Integrating Genetics and the Social Sciences 2023

The Portability of Within-Family PGIs

Dalton Conley, Princeton University

The "portability problem" has been well established in the literature. Namely, the predictive accuracy of polygenic indices is poor when the target population is of a different continental ancestry (Martin et al. 2017). Moreover, recent work has shown that even within ancestry groups, the PGI predictive accuracy decays as a function of genetic distance (Ding et al. 2023). Meanwhile, other work has shown that even within an ancestral group stratified by non-genetic variables—such as gender or education—there are asymmetries in predictive accuracy decline across groups (Mostafavi et al. 2020).
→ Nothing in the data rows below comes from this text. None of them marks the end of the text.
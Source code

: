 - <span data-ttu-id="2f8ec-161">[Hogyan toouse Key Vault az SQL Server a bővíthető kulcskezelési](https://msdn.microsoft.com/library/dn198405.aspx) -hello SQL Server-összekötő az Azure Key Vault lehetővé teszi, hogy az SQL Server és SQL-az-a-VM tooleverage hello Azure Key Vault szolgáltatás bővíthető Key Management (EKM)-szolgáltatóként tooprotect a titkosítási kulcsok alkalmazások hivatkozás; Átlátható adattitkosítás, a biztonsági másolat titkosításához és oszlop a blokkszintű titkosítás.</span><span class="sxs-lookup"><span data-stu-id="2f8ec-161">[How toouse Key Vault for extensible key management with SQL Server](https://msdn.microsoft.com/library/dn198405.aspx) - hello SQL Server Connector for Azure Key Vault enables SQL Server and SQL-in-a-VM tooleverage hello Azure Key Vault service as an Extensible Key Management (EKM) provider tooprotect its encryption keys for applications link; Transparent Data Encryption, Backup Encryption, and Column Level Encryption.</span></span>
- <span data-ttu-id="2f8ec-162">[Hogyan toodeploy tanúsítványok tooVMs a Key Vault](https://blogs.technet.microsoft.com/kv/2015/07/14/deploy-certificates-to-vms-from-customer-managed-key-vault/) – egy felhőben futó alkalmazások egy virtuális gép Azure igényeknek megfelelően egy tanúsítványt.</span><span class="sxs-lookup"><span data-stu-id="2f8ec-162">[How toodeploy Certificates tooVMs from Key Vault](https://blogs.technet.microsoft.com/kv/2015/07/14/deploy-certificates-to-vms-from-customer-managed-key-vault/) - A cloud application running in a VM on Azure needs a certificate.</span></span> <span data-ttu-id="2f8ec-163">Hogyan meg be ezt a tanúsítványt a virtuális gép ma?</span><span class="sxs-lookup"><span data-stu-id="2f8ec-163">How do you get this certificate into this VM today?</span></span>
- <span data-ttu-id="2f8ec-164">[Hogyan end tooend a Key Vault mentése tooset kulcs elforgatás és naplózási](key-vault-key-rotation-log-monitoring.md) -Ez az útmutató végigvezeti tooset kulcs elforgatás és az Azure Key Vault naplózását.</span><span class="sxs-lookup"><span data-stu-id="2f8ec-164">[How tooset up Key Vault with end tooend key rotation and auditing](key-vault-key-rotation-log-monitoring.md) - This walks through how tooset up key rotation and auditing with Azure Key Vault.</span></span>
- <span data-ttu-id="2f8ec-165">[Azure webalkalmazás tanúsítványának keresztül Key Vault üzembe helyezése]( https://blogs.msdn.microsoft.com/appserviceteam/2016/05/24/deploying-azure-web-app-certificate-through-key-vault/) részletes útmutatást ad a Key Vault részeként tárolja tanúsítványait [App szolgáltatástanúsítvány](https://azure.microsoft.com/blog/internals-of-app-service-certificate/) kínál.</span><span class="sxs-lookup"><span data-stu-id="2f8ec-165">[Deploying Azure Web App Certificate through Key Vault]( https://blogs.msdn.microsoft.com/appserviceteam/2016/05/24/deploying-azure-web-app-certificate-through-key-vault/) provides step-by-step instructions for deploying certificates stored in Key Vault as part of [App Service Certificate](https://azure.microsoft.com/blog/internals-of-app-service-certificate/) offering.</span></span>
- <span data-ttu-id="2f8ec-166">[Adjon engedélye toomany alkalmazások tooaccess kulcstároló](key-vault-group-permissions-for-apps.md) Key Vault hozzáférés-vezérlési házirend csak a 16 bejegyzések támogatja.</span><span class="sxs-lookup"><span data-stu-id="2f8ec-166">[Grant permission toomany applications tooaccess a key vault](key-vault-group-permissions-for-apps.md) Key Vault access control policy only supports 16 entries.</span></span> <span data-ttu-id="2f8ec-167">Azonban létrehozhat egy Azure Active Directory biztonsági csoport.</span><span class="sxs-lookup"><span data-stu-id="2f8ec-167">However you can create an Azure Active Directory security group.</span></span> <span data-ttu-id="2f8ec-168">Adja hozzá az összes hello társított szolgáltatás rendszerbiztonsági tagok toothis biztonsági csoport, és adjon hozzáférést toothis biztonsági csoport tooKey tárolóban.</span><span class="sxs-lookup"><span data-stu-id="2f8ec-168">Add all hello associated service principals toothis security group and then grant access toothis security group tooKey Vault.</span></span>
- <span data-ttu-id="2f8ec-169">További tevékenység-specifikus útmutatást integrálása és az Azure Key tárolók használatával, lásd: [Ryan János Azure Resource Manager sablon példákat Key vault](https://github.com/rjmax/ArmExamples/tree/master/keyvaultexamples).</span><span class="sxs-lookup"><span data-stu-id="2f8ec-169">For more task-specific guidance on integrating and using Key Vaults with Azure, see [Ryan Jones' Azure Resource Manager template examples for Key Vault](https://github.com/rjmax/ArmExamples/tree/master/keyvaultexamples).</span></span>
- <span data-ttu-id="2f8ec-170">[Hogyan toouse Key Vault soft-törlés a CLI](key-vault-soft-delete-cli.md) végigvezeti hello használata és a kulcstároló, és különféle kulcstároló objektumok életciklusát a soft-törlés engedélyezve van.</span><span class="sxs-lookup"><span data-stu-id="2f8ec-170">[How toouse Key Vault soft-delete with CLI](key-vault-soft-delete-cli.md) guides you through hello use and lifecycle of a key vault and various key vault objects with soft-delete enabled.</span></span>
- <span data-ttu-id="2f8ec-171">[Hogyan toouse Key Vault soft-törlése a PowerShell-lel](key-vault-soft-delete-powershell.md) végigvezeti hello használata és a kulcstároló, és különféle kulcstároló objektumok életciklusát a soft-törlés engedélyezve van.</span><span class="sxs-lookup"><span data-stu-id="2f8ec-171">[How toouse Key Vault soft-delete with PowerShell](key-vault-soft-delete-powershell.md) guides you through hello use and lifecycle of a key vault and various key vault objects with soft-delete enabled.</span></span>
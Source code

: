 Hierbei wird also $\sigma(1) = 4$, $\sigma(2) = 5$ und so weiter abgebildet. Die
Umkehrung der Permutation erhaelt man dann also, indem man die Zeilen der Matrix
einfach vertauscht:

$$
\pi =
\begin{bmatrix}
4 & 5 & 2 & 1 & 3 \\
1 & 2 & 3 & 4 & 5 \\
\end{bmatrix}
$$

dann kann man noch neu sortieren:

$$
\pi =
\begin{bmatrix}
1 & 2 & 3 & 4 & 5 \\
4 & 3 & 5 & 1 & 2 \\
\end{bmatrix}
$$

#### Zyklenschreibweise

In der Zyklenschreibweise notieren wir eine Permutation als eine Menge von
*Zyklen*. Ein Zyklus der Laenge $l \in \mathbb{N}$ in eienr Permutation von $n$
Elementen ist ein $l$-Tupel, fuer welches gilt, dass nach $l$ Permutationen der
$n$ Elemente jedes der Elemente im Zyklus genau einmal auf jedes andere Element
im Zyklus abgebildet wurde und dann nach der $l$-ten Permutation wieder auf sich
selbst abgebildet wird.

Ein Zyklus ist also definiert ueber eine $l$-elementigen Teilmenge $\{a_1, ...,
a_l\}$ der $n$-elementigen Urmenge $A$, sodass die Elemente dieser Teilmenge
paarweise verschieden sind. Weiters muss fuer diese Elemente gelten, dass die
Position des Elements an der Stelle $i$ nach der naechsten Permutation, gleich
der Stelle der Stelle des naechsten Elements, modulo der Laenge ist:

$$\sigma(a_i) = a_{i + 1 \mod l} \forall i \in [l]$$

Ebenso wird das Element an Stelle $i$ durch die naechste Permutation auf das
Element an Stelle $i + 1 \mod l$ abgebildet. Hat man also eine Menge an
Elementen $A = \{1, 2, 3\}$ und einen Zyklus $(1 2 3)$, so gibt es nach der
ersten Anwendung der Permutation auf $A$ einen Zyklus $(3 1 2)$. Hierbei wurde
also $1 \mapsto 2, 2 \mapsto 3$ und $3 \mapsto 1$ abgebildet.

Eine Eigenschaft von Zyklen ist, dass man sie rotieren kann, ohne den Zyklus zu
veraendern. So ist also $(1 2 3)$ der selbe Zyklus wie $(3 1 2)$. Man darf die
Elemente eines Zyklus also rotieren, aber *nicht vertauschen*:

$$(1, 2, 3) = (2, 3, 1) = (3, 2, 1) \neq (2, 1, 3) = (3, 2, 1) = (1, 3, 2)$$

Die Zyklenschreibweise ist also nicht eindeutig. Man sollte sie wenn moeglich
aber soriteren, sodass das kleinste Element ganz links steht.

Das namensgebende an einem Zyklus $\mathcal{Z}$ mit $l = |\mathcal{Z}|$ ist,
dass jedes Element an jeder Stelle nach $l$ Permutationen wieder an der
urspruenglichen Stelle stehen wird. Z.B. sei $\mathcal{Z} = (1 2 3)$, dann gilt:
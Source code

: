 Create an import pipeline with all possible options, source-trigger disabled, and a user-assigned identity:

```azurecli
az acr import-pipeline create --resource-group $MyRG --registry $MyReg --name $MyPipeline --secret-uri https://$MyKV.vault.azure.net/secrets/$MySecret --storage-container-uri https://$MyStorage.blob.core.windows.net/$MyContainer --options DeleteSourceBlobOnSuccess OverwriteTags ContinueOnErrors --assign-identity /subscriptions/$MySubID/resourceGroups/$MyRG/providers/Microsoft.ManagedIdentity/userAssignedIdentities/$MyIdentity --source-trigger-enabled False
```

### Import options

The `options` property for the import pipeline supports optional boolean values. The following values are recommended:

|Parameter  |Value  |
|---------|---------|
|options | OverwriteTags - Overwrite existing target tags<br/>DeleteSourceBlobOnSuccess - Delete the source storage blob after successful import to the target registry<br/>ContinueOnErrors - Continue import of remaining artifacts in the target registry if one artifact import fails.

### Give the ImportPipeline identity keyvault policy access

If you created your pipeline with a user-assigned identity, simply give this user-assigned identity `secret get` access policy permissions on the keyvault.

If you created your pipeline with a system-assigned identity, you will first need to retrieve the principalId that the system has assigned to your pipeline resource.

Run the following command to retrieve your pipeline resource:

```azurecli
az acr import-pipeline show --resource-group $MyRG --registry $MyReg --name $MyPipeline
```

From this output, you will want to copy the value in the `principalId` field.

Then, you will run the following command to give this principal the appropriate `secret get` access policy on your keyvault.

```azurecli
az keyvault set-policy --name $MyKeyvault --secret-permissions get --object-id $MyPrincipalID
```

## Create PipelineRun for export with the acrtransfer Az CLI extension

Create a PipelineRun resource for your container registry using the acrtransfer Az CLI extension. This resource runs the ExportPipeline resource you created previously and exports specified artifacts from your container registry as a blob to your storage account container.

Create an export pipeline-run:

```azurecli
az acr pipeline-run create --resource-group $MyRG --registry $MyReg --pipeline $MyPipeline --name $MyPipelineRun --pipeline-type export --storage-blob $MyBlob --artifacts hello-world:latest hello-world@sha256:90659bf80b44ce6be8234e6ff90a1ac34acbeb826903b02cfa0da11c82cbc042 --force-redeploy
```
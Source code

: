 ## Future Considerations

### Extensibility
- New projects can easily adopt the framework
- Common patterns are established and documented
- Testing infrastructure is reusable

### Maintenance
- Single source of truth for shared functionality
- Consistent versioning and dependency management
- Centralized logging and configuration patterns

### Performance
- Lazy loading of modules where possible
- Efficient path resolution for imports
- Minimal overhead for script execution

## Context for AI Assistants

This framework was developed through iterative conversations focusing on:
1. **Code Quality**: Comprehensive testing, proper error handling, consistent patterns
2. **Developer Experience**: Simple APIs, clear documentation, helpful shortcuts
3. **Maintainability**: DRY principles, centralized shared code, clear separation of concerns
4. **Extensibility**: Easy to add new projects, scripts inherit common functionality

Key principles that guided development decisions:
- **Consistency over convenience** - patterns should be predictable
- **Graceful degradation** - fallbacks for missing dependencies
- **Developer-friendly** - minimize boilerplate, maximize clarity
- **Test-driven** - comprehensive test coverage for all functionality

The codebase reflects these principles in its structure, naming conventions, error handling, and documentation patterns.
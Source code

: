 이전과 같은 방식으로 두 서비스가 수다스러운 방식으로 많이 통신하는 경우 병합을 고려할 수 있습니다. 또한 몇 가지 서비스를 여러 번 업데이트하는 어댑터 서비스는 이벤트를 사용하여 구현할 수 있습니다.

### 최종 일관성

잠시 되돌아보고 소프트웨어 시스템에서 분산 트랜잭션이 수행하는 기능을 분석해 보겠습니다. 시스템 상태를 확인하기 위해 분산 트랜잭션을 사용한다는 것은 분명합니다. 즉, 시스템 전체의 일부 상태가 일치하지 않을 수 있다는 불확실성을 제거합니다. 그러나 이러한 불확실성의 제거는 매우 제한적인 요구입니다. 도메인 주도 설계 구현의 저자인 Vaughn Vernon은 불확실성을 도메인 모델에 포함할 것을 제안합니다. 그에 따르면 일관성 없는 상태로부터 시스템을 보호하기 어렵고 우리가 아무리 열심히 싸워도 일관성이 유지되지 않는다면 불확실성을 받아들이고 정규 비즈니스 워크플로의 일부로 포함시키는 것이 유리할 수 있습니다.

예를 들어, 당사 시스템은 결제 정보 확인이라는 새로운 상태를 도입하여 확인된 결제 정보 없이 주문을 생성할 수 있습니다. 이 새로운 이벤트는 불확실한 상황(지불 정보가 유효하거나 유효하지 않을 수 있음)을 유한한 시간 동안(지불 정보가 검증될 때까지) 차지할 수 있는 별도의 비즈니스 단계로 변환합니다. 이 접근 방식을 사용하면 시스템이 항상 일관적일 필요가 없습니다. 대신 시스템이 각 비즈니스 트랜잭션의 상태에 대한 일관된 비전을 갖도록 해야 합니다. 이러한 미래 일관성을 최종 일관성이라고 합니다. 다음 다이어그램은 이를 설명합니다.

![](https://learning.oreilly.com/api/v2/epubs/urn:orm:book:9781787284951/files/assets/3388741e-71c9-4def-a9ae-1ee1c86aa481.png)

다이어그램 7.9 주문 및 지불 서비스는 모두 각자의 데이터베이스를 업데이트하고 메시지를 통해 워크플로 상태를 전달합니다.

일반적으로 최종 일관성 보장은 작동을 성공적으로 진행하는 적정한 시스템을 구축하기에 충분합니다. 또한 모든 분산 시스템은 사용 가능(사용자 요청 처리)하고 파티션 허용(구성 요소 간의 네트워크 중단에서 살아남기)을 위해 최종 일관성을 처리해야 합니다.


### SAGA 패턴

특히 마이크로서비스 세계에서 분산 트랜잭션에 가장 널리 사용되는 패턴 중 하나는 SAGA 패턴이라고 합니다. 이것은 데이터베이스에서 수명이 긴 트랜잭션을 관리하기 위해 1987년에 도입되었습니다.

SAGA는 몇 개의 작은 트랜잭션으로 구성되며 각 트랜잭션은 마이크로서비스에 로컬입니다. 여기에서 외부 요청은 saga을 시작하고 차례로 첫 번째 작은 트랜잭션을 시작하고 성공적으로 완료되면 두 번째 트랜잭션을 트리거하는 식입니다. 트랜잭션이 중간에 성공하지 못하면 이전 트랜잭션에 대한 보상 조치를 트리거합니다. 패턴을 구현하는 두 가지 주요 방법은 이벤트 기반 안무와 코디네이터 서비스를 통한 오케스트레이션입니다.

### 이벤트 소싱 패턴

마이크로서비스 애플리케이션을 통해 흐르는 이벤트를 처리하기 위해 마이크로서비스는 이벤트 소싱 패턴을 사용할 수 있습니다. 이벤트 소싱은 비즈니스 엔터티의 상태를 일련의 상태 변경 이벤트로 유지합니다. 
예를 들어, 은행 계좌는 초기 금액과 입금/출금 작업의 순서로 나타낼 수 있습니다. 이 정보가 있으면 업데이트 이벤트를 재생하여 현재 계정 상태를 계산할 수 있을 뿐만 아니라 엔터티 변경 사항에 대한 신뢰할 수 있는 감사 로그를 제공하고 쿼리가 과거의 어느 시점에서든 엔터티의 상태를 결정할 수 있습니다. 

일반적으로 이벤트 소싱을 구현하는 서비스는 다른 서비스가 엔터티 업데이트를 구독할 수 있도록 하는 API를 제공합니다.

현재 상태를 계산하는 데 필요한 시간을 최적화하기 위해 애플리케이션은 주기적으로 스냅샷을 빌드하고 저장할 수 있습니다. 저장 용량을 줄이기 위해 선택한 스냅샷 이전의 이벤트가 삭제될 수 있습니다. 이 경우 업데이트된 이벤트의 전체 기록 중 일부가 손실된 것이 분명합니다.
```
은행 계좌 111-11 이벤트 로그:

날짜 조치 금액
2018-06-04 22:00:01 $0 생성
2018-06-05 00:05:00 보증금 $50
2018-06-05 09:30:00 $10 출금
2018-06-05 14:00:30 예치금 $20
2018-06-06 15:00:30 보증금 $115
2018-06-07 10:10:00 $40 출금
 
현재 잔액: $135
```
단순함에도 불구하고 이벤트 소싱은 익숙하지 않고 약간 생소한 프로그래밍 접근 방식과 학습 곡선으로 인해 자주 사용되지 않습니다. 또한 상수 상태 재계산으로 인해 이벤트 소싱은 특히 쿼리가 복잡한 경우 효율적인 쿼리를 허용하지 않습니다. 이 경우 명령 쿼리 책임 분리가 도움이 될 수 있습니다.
A question remains, however, regarding the nature of the decay. While it is often assumed that genetic background, LD structure and allele frequency differences account for the lion's share of the portability problem (and indeed there is some evidence to this effect from admixed populations (Bitarello and Mathieson 2020), assortative mating, gene-environment interactions, and genetic nurture may all also play a role. To disentangle these drivers of accuracy decay, the present study compares the predictive accuracy across groups of PGIs based on traditional GWAS weights and those based on within-family GWAS weights, which are putatively purged of some of the environmental confounds that may plague comparisons of traditional GWAS-based PGIs across groups.